In some cases, the step of agitating may include applying resonant acoustic vibrations to the processing vessel having an acoustic frequency in the range of 15 hertz and 60 hertz. In certain cases, the acceleration of the acoustic resonance vibration may range from 10 to 100 times the g-force energy. In some cases, the acceleration of the acoustic energy oscillation may range from 40 to 60 times the g-force energy. The g-force refers to the force of gravity or acceleration anywhere in a particular extracorporeal body. In the context of this disclosure, a g-force refers to an accelerated force produced by a resonant acoustic vibration device. The unit of g-force is "g", where 1 g equals gravity at the Earth's surface and is 9.8 meters per second. The frequency or energy, or both, of the resonance acoustic vibrations may be selected to minimize the adverse effects (e.g., cell lysis, protein denaturation, etc.) on the first biological component.

Agitation step 940 is performed for a time sufficient to allow the desired amount of the first biological component to be embedded in the pores of the synthetic scaffold. In some cases, the agitation time may be selected to minimize adverse effects (e.g., cell lysis, protein denaturation, etc.) on the first biological component. An exemplary stirring period includes 5 minutes, 10 minutes, or 30 minutes. In some cases, the stirring time may include a single period during which the stirring is continuously applied. In other cases, the stirring time may include a discontinuous period of stirring. For example, the duration of the agitation time can be repeated with a number of cycles of 1 to 5 times.

During the agitation step 940, the temperature of the contents in the processing vessel 830 is maintained within an acceptable range. For example, the temperature can be maintained between 15 ° C and 40 ° C. The temperature of the processing vessel 830 may be selected to minimize adverse effects (e.g., cell lysis, protein denaturation, etc.) on the first biological component.

In some cases, the composite graft produced by the stirring step 940 may be evaluated to determine the amount of biological component that is embedded in the scaffold. In some cases, this can be done by evaluating the change in weight of the scaffold before and after agitating step 940. In some cases, this may be done by staining the composite graft with a reagent that identifies the biological component.
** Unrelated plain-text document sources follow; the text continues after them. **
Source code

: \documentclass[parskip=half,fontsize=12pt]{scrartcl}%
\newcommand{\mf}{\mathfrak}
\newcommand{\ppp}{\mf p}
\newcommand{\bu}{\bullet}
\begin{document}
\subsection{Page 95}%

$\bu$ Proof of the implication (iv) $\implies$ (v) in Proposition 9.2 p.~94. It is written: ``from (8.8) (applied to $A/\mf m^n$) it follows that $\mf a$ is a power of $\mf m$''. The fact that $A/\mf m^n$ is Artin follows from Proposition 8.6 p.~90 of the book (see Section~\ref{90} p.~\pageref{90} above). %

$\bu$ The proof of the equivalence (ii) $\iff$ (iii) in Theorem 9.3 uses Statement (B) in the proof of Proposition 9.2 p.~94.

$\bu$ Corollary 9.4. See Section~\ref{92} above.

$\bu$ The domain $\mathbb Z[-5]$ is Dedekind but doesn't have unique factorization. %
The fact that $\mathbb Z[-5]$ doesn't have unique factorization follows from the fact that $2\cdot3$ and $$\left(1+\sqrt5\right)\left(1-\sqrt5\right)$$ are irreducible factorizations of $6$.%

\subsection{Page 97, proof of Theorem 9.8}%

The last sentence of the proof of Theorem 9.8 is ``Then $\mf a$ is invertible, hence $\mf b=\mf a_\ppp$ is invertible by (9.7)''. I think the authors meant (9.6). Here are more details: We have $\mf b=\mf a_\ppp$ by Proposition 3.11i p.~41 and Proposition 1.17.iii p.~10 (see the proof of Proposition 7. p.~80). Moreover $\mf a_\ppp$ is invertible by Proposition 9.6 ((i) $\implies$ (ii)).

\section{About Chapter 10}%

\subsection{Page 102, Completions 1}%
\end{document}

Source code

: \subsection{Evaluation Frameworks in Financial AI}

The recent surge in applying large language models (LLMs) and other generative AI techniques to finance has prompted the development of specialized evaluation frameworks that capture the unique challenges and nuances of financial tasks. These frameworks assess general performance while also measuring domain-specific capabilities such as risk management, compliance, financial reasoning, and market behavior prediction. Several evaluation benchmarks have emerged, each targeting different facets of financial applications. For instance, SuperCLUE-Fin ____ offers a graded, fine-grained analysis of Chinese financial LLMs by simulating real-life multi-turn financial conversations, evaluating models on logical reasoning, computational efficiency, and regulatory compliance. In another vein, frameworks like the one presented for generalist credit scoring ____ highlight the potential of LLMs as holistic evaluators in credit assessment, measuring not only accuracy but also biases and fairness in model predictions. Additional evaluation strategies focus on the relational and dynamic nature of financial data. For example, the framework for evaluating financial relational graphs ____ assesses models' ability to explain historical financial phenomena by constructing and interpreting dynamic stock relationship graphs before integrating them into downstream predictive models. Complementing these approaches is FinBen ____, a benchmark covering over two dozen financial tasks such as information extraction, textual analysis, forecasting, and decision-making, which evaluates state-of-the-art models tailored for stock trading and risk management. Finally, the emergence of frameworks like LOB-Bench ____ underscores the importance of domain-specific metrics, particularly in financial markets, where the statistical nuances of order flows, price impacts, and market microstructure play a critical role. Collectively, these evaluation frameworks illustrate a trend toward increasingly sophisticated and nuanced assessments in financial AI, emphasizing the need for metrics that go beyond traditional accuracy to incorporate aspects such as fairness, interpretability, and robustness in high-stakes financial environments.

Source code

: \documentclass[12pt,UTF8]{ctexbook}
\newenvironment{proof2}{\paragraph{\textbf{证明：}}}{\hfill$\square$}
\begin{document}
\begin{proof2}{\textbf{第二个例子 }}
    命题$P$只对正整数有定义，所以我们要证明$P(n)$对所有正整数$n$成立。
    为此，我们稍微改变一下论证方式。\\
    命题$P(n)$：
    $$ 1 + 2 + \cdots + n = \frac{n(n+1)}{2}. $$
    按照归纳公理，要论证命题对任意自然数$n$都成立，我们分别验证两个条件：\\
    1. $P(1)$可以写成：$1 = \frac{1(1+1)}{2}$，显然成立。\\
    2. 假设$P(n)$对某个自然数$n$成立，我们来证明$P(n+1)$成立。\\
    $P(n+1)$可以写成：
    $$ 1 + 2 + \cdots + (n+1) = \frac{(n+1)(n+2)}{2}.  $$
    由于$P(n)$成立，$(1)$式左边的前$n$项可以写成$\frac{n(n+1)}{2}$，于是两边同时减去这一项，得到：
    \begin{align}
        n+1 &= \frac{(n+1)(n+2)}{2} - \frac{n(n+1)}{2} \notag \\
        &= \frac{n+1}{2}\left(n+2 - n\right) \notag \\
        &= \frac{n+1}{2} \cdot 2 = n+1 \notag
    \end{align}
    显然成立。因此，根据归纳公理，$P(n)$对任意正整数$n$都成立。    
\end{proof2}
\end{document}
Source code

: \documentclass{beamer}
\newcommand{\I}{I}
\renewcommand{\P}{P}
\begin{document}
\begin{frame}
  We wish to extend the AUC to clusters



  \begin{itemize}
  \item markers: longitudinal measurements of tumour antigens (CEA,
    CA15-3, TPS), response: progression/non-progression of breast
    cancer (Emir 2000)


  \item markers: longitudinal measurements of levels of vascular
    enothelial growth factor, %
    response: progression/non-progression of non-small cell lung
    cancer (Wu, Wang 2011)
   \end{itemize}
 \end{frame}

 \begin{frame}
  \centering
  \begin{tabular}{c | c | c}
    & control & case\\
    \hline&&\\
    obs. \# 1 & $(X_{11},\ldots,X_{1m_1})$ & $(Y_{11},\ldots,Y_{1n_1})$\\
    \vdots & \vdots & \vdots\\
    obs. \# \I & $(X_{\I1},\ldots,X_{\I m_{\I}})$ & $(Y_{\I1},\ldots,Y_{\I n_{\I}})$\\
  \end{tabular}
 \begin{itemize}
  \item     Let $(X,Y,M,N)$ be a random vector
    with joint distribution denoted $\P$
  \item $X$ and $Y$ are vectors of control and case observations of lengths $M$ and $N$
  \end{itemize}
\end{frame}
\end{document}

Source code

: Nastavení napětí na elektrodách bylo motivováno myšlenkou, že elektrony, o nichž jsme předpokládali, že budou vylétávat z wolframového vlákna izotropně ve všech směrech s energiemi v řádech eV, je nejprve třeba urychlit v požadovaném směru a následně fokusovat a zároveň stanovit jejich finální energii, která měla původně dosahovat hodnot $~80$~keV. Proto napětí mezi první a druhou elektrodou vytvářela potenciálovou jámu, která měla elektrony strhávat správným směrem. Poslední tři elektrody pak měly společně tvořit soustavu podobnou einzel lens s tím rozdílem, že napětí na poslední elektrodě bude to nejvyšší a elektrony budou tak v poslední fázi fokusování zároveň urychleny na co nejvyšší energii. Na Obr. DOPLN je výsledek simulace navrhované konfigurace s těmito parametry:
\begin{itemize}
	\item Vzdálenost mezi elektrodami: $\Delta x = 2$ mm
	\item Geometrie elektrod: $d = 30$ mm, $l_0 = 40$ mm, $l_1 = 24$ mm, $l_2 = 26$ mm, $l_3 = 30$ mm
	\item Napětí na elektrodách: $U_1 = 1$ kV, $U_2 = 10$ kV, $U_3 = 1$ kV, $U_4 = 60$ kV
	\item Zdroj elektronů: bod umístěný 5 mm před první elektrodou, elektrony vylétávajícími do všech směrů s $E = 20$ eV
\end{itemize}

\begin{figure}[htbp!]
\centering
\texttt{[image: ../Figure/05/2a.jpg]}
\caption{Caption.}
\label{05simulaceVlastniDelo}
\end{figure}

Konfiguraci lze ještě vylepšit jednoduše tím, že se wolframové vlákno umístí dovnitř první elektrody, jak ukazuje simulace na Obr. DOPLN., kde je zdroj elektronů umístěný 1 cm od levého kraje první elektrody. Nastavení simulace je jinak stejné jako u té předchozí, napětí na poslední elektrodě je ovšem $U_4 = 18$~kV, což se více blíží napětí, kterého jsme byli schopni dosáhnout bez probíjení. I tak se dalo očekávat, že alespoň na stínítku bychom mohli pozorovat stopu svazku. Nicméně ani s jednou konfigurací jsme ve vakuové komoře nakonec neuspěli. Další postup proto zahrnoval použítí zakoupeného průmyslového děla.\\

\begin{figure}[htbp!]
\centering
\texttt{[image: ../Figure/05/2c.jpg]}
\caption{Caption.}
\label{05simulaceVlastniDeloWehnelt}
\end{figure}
In some cases, this can be done by evaluating the change in the concentration of the biological component in the processing fluid before and after the stirring step 940. [

In some cases, the biological adhesive may be combined with the second biological component, partial composite graft, or both in the processing vessel 830. For example, the partial composite graft may be combined with an adhesive and then placed in a processing vessel 830. [ In another example, the second biological component can be combined with the adhesive before or after placing it in the processing vessel 830. In some cases, the adhesive is added to the processing container 830 containing the partial composite graft and the second biological component.

In this alternative method of making steps 910, 912, 920, 930 and 940 of the method 900, the composite graft to be produced is such that the first biological component is located within a part of the cavity defined in the scaffold, And a synthetic scaffold having a strut structure in which the biological component is located within a portion of the void defined in the scaffold.

The following steps can be performed on composite implants produced by steps 910, 912, and 920 or composite implants produced by steps 910, 912, 920, 930, and 940.

The method 900 may optionally proceed to step 950, wherein the composite graft produced in the stirring step 940 is formed into a final shape. In some cases, composite implants may be molded prior to packaging by the manufacturer. In some cases, the composite graft may be shaped by a medical professional to conform to the shape and / or dimensions of the implant site. It is contemplated that the implant can be shaped, for example, by cutting, bending, folding, grinding, drilling, and the like. For example, the composite graft can be molded by surgical instruments, such as scalpels or scissors, mechanical blades, or lasers. In some cases, the composite graft may be molded into a final shape to meet its inherent needs due to variations in the patient's activity level, anatomy, disease, and / or trauma. In some cases, the shaping will be done prior to implantation into the patient. In some cases, shaping will occur during implantation (during surgery) in the patient.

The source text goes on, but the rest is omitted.